> **Work to be completed**:
Output the records in full, exactly as given.

> **Given data**:
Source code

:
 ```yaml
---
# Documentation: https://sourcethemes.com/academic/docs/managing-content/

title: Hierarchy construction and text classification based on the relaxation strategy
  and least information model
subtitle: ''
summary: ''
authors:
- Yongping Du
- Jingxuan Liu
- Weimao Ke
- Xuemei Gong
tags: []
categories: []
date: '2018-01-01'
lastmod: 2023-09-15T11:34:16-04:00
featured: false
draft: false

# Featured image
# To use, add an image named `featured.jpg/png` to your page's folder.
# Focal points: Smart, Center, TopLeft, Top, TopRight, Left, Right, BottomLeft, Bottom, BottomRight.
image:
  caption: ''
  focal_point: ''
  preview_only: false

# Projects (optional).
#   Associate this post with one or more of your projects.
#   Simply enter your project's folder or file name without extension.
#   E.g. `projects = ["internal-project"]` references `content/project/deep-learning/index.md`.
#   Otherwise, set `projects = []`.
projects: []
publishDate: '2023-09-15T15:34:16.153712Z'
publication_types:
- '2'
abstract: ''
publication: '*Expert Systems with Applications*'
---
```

> **Expected answer**:
Source code

:
 ```yaml
---
# Documentation: https://sourcethemes.com/academic/docs/managing-content/

title: Hierarchy construction and text classification based on the relaxation strategy
  and least information model
subtitle: ''
summary: ''
authors:
- Yongping Du
- Jingxuan Liu
- Weimao Ke
- Xuemei Gong
tags: []
categories: []
date: '2018-01-01'
lastmod: 2023-09-15T11:34:16-04:00
featured: false
draft: false

# Featured image
# To use, add an image named `featured.jpg/png` to your page's folder.
# Focal points: Smart, Center, TopLeft, Top, TopRight, Left, Right, BottomLeft, Bottom, BottomRight.
image:
  caption: ''
  focal_point: ''
  preview_only: false

# Projects (optional).
#   Associate this post with one or more of your projects.
#   Simply enter your project's folder or file name without extension.
#   E.g. `projects = ["internal-project"]` references `content/project/deep-learning/index.md`.
#   Otherwise, set `projects = []`.
projects: []
publishDate: '2023-09-15T15:34:16.153712Z'
publication_types:
- '2'
abstract: ''
publication: '*Expert Systems with Applications*'
---
```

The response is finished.